O deputado Waldir Maranhão (PP-MA), vice-presidente e atual presidente interino da Câmara dos Deputados, assumiu o protagonismo político nacional e decidiu na manhã desta segunda-feira (09) pela anulação de toda a tramitação do processo de impeachment da presidente Dilma Rousseff no Congresso Nacional.

A decisão do deputado Waldir Maranhão ainda não foi publicada na edição do Diário da Câmara Federal - o que deverá ocorrer somente amanhã, terça-feira (10), e poderá incendiar o cenário político nacional, ao anular todas as sessões da Câmara realizadas nos dias 15, 16 e 17 de abril, que discutiram o processo de Impeachment.

Deferimento de recurso da AGU

O deferimento da anulação foi em resposta a ofício do Presidente da Comissão Especial de Impeachment do Senado, senador Raimundo Lira, datado de 27 de abril, questionando sobre o andamento do recurso apresentado pela Advocacia Geral da União - AGU, contra a decisão do deputado Eduardo Cunha (PMDB-RJ) que autorizou a instauração do processo de impeachment da presidente Dilma Rousseff (PT).
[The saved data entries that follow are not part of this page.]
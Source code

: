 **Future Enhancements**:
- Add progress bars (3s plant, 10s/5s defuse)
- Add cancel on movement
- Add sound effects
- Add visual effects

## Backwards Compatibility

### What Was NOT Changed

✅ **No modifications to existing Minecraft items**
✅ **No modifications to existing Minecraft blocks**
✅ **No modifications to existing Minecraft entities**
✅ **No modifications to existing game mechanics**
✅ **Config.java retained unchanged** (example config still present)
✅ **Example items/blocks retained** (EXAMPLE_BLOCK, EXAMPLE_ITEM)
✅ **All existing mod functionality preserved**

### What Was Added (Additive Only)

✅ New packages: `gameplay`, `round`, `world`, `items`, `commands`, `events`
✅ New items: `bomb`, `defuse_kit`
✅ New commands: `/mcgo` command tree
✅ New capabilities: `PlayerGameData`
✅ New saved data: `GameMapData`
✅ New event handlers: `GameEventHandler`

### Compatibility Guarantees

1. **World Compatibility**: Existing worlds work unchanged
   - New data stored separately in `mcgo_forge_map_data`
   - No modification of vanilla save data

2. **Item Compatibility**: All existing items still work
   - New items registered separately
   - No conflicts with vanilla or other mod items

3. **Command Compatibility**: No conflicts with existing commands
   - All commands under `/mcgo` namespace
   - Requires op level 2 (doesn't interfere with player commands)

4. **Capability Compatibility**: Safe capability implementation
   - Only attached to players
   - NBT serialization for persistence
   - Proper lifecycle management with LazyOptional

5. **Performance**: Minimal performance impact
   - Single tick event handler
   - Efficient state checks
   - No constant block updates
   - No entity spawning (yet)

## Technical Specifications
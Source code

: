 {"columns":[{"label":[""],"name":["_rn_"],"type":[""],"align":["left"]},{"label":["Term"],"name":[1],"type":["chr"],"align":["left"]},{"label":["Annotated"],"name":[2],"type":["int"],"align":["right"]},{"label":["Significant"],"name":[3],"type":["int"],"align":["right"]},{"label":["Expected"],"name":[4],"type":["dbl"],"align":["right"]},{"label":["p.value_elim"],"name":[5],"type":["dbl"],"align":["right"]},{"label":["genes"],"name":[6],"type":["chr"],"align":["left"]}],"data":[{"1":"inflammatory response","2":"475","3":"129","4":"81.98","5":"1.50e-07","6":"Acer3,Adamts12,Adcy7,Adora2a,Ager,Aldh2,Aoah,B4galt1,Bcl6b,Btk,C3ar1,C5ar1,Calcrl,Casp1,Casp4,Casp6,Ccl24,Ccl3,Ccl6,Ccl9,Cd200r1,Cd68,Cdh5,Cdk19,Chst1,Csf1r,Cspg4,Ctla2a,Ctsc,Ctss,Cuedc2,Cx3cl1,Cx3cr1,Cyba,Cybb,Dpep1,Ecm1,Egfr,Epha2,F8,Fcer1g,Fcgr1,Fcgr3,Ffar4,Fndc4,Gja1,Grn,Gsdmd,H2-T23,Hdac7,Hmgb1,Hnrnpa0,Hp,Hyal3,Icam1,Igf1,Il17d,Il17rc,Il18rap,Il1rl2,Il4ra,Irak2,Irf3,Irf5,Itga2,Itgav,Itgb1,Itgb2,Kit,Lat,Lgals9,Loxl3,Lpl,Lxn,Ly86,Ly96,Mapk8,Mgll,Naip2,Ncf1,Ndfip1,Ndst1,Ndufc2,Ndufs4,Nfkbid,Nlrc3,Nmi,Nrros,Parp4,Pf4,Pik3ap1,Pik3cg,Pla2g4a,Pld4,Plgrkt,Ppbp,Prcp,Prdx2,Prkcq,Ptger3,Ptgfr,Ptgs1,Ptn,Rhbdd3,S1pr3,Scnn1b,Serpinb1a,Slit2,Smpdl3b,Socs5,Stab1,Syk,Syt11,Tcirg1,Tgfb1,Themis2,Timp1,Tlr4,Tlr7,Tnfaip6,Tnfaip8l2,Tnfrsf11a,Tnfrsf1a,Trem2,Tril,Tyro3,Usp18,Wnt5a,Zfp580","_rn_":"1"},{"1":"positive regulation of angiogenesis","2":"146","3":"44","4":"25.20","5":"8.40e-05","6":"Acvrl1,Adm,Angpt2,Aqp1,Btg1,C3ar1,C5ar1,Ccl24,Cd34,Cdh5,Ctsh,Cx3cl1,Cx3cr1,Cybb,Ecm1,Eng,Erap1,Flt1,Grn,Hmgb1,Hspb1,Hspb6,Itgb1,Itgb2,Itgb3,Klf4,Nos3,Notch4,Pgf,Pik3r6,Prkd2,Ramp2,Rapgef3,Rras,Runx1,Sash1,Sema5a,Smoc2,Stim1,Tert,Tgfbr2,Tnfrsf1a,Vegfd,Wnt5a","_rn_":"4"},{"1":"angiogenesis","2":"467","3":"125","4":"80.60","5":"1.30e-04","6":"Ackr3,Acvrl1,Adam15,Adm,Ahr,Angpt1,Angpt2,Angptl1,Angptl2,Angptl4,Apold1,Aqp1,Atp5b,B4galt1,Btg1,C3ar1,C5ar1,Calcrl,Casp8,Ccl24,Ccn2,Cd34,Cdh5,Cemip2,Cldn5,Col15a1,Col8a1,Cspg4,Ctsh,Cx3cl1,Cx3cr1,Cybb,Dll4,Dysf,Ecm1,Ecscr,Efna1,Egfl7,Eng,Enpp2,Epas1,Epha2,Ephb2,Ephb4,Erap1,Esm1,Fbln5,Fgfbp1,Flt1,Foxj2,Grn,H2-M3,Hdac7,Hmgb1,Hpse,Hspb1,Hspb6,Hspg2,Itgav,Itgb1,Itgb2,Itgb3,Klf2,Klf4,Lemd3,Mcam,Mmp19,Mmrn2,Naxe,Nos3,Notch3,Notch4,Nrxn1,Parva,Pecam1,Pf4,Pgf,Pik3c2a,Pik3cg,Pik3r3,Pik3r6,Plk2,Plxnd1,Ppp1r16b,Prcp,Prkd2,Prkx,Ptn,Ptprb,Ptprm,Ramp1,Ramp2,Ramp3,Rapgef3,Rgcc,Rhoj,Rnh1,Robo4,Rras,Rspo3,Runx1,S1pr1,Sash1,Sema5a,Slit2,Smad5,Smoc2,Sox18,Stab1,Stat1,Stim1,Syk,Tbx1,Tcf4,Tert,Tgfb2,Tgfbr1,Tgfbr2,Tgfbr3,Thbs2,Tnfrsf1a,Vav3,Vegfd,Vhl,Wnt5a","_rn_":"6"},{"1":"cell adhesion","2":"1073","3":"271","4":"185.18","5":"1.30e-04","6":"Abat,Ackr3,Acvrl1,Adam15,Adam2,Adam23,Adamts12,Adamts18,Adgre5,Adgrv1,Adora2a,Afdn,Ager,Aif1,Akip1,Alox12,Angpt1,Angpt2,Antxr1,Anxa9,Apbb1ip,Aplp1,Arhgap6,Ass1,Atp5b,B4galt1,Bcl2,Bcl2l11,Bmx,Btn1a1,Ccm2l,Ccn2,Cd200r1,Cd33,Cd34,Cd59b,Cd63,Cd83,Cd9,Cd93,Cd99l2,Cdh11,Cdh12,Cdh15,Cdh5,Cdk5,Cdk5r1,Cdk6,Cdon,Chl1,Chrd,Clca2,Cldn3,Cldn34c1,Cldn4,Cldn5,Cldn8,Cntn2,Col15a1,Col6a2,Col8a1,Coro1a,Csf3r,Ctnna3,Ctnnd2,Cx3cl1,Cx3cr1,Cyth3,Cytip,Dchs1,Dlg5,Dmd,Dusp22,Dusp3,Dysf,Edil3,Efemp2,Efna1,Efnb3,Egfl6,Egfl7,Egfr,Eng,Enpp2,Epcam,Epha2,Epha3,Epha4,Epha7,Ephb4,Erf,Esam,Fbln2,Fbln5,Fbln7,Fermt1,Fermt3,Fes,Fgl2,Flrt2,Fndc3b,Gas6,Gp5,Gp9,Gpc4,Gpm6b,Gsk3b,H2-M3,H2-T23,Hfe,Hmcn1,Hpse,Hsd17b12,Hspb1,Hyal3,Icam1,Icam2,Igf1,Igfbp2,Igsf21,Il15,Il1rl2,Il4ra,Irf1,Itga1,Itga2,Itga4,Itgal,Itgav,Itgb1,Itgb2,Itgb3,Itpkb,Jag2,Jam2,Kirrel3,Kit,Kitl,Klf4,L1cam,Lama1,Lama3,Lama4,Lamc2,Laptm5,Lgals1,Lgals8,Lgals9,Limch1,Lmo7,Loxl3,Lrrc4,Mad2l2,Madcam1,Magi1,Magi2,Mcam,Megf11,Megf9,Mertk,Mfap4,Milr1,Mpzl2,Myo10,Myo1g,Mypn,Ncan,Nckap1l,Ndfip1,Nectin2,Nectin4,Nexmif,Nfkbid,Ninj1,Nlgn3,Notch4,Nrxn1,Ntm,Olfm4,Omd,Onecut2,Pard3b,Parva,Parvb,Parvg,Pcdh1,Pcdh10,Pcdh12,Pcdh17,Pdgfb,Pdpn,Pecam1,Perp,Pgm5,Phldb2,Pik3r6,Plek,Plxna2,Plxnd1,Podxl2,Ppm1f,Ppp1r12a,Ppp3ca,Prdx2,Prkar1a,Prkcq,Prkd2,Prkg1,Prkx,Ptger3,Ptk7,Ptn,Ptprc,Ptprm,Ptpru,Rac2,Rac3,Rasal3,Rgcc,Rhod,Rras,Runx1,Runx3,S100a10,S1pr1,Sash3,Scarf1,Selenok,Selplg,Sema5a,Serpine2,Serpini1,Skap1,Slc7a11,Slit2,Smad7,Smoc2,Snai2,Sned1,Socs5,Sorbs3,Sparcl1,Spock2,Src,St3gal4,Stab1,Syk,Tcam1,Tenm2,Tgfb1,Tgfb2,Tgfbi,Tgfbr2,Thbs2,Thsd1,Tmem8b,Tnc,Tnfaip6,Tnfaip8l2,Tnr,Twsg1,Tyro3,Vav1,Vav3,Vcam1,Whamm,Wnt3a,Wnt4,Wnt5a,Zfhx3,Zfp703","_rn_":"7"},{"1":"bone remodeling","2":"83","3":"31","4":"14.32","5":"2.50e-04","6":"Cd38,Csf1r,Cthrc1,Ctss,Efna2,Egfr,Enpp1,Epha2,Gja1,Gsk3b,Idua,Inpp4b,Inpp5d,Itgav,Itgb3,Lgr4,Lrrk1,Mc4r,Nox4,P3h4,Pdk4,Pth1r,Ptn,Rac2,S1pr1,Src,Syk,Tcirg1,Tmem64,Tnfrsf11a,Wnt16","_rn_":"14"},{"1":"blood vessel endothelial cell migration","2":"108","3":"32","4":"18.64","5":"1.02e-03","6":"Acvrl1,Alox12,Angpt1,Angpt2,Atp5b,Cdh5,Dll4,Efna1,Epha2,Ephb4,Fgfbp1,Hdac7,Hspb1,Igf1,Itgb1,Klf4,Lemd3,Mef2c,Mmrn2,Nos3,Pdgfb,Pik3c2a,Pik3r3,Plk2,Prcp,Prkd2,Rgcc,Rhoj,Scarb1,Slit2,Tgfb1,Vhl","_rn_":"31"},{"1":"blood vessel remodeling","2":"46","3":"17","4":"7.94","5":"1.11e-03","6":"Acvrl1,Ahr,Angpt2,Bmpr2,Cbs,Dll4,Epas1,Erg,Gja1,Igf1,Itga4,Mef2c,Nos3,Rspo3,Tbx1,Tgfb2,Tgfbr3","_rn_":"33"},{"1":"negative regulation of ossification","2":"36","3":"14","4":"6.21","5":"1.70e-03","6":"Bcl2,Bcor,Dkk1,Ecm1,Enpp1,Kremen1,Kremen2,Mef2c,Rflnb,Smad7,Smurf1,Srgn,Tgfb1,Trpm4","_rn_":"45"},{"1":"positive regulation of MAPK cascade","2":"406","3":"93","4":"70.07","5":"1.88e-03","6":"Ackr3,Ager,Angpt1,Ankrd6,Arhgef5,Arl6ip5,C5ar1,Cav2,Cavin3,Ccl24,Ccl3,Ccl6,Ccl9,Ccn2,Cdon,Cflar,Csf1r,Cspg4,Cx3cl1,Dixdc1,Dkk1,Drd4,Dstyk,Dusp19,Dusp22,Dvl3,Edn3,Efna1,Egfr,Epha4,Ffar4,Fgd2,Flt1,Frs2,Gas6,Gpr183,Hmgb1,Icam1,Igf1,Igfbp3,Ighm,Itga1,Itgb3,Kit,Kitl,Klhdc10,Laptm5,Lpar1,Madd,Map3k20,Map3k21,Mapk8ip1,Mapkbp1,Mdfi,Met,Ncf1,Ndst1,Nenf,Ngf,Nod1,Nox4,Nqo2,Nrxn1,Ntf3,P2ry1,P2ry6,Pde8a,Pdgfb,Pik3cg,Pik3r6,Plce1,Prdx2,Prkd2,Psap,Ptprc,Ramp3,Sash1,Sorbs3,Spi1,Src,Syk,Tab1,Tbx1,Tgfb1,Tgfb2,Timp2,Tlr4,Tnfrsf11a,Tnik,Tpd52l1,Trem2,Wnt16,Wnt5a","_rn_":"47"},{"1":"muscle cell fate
No despacho de Maranhão, ele fundamenta que somente ao tomar conhecimento do ofício do Senado, teve ciência da petição da Advocacia Geral da União - AGU requerendo a anulação das sessões dos dias 15, 16 e 17 de abril que discutiram e aprovaram o parecer pelo impeachment da Presidente da República.

A petição ainda não havia sido despachada pela presidência da Câmara, o que tornou possível a decisão do deputado Waldir Maranhão de examinar e deferir em parte as ponderações e argumentações da Advocacia Geral da União - AGU, e no caso, entender que ocorreram vários vícios que tornaram nula de pleno direito as sessões referidas.

Os melhores vídeos do dia

Deputados não poderiam antecipar votos

Segundo o despacho e entendimento do deputado Waldir Maranhão, os partidos políticos não poderiam ter orientado os deputados a votarem de uma forma ou de outra, porque o voto dos parlamentares deveria ocorrer de livremente e de acordo com as convicções de cada deputado.

Assim como também, antes do final da votação, os deputados não poderiam anunciar publicamente os seus votos, pois restaria caracterizado prejulgamento da questão e ofensa ao direito de defesa insculpido na Constituição Federal.

O deputado Maranhão também argumenta que a defesa da Presidente da República teria de ter oportunidade para falar por último no momento da votação, mas que foi impedida de usar esta prerrogativa.

A decisão do atual presidente da Câmara também levou em consideração o aspecto formal de que, o resultado final da votação, conforme decisão do STF, da disposição do Regimento Interno da Câmara dos Deputados, e dos procedimentos previstos no processamento do impeachment do Presidente Fernando Collor, deveria ter sido concretizada por meio de Resolução, o que não ocorreu.

Nova sessão decidirá sobre impeachment

O presidente interino da Câmara, deputado Waldir Maranhão, determinou que seja realizada uma nova sessão para deliberar sobre o impeachment da Presidente Dilma Roussef, no prazo de 5 sessões, que deverão ser contados a partir da data em que o processo for devolvido pelo Senado Federal à Câmara. O ofício da Câmara comunicando a decisão para o Senado já foi expedido. A votação do impeachment no Senado estava prevista para ocorrer na quarta-feira (11/05).

Waldir Maranhão substitui Eduardo Cunha na presidência da Câmara desde que o STF - Supremo Tribunal Federal determinou a suspensão do mandato do deputado Eduardo Cunha citado na operação Lava-Jato.